CodexBloom - Programming Q&A Platform

scenarios Parsing Large JSON Files in Node.js - Out of Memory Issues

πŸ‘€ Views: 29 πŸ’¬ Answers: 1 πŸ“… Created: 2025-07-02
Node.js JSON streaming JavaScript

I'm dealing with I'm working on a project and hit a roadblock... I'm currently working on parsing a large JSON file (around 500MB) using Node.js (version 14.17.0) and I've run into an 'Out of Memory' behavior when trying to read it all at once. I initially attempted to use `fs.readFile` to load the entire file into memory and then parse it, but that resulted in this behavior: ``` FATAL behavior: Ineffective mark-compacts near heap limit Allocation failed - JavaScript heap out of memory ``` I switched to using `fs.createReadStream` along with a JSON parser to process the file in chunks, but I'm struggling with correctly handling nested JSON structures. Here’s the code I attempted: ```javascript const fs = require('fs'); const JSONStream = require('JSONStream'); const stream = fs.createReadStream('largefile.json', { encoding: 'utf8' }); stream.pipe(JSONStream.parse('*.items.*')) .on('data', (data) => { console.log('Parsed item:', data); }) .on('behavior', (err) => { console.behavior('behavior parsing JSON:', err); }); ``` While this approach reduces memory usage, I encountered issues with the structure of my JSON file. The file looks something like this: ```json { "items": [ { "id": 1, "name": "Item 1", "details": { "description": "A sample item", "tags": ["sample", "item"] } }, { "id": 2, "name": "Item 2", "details": { "description": "Another item", "tags": ["example", "item"] } } ] } ``` It seems that the `JSONStream.parse('*.items.*')` selector isn't working as expected since it's not capturing the entire object structure. Instead, I'm only getting individual items without their nested properties. I also tried using `JSONStream.parse('items.*')` but that still only returns the top-level item properties.

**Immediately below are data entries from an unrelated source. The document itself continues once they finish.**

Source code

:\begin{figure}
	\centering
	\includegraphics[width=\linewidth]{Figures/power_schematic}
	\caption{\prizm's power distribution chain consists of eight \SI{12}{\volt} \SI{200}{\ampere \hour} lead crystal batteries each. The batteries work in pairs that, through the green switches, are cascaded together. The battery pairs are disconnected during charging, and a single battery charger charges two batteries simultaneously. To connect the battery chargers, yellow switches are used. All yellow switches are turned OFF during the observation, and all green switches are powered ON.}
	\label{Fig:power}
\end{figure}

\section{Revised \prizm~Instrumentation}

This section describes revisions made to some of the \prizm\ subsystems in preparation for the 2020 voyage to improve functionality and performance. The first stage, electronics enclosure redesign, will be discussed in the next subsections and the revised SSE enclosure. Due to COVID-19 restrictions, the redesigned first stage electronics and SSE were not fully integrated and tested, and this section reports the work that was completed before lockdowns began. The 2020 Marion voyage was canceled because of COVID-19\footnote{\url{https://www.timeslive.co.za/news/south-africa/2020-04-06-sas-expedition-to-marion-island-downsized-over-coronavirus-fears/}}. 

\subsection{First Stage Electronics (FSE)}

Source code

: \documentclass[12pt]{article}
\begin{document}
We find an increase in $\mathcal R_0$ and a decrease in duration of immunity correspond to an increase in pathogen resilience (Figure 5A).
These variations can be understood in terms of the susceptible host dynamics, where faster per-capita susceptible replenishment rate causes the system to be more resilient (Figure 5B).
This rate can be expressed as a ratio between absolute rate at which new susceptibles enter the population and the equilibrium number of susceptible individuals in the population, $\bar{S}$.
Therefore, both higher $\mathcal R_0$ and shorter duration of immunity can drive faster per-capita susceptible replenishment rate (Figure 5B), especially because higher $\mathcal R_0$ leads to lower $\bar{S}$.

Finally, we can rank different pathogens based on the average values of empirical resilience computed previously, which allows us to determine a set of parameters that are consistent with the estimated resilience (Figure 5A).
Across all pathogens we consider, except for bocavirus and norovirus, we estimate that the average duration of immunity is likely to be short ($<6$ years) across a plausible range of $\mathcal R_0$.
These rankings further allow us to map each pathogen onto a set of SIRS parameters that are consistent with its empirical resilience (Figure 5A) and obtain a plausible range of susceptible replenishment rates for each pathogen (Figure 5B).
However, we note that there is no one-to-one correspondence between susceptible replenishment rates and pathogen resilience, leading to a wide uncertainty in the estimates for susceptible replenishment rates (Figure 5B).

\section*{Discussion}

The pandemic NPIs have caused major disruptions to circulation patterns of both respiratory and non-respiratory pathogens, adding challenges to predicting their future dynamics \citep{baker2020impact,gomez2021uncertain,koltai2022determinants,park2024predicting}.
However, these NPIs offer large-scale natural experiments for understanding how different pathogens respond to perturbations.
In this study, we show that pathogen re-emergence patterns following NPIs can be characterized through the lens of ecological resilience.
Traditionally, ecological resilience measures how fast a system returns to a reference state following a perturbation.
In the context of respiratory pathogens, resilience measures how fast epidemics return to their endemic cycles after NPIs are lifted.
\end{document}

To troubleshoot, I printed out the entire parsed data and it seems to be missing the nested fields. How can I correctly parse the entire structure while still keeping memory usage in check? Is there a better way to handle this case? Any suggestions would be greatly appreciated! For context: I'm using Javascript on Windows. I'd really appreciate any guidance on this. This is for a CLI tool running on Ubuntu 22.04. What would be the recommended way to handle this?